Using "applications" to make a smaller model more effective at bigger tasks.
Demo of an idea I had for my personal JARVIS, quickly put together with a vibe coded browser based display so I could easily see what the agent sees.
Giving the agent a limited scope, a view similar to that of a dedicated application. It has a limited number of actions it can take inside of these applications, with a dedicated clipboard and scratch pad for carrying information between these views as they are removed from context (other than a reference to their existence and a tool to return to them) when they leave. So far I only have 2 of these applications made, one that is functionally a text-only web browser for the model, and the other which is an interface for controlling computer under the agent's system (like my PC).
These applications (called workflows within the scripts) replace what used to be 20 different tools for the computer control app, and 3 tools for the web browsing app.
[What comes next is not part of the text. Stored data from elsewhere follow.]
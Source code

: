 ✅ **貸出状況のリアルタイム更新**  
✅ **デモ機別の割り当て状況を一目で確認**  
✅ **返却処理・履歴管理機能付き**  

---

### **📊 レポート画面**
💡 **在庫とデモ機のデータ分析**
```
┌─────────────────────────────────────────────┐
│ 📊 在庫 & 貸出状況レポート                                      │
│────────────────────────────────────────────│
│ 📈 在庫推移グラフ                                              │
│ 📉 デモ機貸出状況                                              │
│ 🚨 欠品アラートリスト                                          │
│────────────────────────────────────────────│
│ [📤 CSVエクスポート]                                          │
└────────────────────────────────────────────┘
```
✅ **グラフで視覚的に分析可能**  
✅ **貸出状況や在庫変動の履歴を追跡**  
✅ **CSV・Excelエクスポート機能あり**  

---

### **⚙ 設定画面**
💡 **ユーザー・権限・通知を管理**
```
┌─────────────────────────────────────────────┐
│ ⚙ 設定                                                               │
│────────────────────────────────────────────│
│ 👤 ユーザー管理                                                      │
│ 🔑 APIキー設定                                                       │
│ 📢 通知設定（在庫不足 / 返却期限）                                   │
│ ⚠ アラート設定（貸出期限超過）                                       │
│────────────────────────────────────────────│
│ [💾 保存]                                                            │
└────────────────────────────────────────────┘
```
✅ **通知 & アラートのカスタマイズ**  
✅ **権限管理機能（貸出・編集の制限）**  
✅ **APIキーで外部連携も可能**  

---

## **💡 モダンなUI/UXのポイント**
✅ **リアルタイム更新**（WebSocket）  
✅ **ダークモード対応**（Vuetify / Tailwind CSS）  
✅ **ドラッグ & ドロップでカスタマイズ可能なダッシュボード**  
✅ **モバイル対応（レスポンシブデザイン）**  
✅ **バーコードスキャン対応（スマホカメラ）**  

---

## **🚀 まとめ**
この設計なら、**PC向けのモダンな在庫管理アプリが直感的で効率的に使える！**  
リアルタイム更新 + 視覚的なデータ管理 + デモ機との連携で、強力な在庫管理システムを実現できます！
The issue I was targeting with this was the tendency for the local models to fuck up URLs and other text that generally needs to be exact by creating menus that are navigated with a simple verb and a number (open 1, copy 2, etc).
The agent can open as many as it needs, and each one holds a persistent state, so if it leaves one and comes back to it, it is left in exactly the state it left it in. It can leave these applications and return to a much more general mode where it has access to the remaining ~100 or so tools (not all available at once, requestable in groups).
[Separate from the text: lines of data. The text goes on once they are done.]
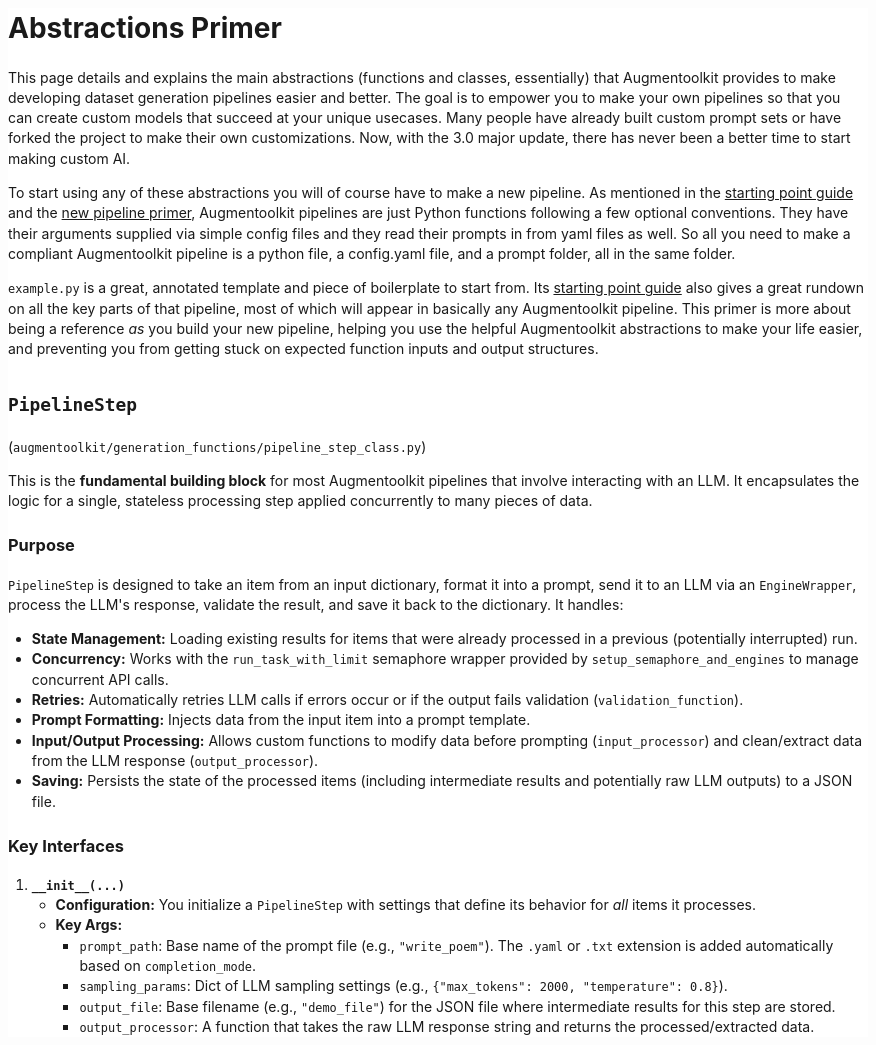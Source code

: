 # Abstractions Primer

This page details and explains the main abstractions (functions and classes, essentially) that Augmentoolkit provides to make developing dataset generation pipelines easier and better. The goal is to empower you to make your own pipelines so that you can create custom models that succeed at your unique usecases. Many people have already built custom prompt sets or have forked the project to make their own customizations. Now, with the 3.0 major update, there has never been a better time to start making custom AI.

To start using any of these abstractions you will of course have to make a new pipeline. As mentioned in the [starting point guide](example.md) and the [new pipeline primer](pipeline_primer.md), Augmentoolkit pipelines are just Python functions following a few optional conventions. They have their arguments supplied via simple config files and they read their prompts in from yaml files as well. So all you need to make a compliant Augmentoolkit pipeline is a python file, a config.yaml file, and a prompt folder, all in the same folder.

`example.py` is a great, annotated template and piece of boilerplate to start from. Its [starting point guide](example.md) also gives a great rundown on all the key parts of that pipeline, most of which will appear in basically any Augmentoolkit pipeline. This primer is more about being a reference *as* you build your new pipeline, helping you use the helpful Augmentoolkit abstractions to make your life easier, and preventing you from getting stuck on expected function inputs and output structures.

## `PipelineStep`

(`augmentoolkit/generation_functions/pipeline_step_class.py`)

This is the **fundamental building block** for most Augmentoolkit pipelines that involve interacting with an LLM. It encapsulates the logic for a single, stateless processing step applied concurrently to many pieces of data.

### Purpose

`PipelineStep` is designed to take an item from an input dictionary, format it into a prompt, send it to an LLM via an `EngineWrapper`, process the LLM's response, validate the result, and save it back to the dictionary. It handles:

*   **State Management:** Loading existing results for items that were already processed in a previous (potentially interrupted) run.
*   **Concurrency:** Works with the `run_task_with_limit` semaphore wrapper provided by `setup_semaphore_and_engines` to manage concurrent API calls.
*   **Retries:** Automatically retries LLM calls if errors occur or if the output fails validation (`validation_function`).
*   **Prompt Formatting:** Injects data from the input item into a prompt template.
*   **Input/Output Processing:** Allows custom functions to modify data before prompting (`input_processor`) and clean/extract data from the LLM response (`output_processor`).
*   **Saving:** Persists the state of the processed items (including intermediate results and potentially raw LLM outputs) to a JSON file.

### Key Interfaces

1.  **`__init__(...)`**
    *   **Configuration:** You initialize a `PipelineStep` with settings that define its behavior for *all* items it processes.
    *   **Key Args:**
        *   `prompt_path`: Base name of the prompt file (e.g., `"write_poem"`). The `.yaml` or `.txt` extension is added automatically based on `completion_mode`.
        *   `sampling_params`: Dict of LLM sampling settings (e.g., `{"max_tokens": 2000, "temperature": 0.8}`).
        *   `output_file`: Base filename (e.g., `"demo_file"`) for the JSON file where intermediate results for this step are stored.
        *   `output_processor`: A function that takes the raw LLM response string and returns the processed/extracted data.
The task I gave it here was to find (what I expected to be) a rare part for my Project car the agent was designed to help me manage. It knows a good few sources for the harder to find parts from our past conversations, so it ended up picking one it knew likely had them for the search.
This was designed specifically for use with gemma4 26b(unsloth QaT Q4_K_XL), but this test was run on gemma4 E4B(also unsloth QaT Q4_K_XL) to show that the system could work under a much smaller, less capable model. Interestingly, this model actually seems to perform better than the 26b under this workflow setup. I've noticed that the 26B seems to have an aversion to the dedicated planning tools I gave it (which put a persistent block of text containing it's "plan" for a task at the very tail of it's context each turn/tool round).
According to llama.cpp, model is getting between 70 and 85 t/s depending on MTP accuracy, and at a context of about 10k tokens by the end of this task, 800 t/s prefill. This is running on an RX6600XT with the vulkan backend.
I'm sure I'm not the first person to come up with something like this, and I'm certain it can be done better than I've done it here, but I wanted to share it in case the idea would be useful to anyone else building their own agent architecture like me. The key idea is that the agent only carries a limited toolset and a small amount of context into these apps. User input, a couple of agent-maintained (sometimes by harness, other times by the model itself) fields, and not much else get to come with it. It's full context is given back when it leaves the apps.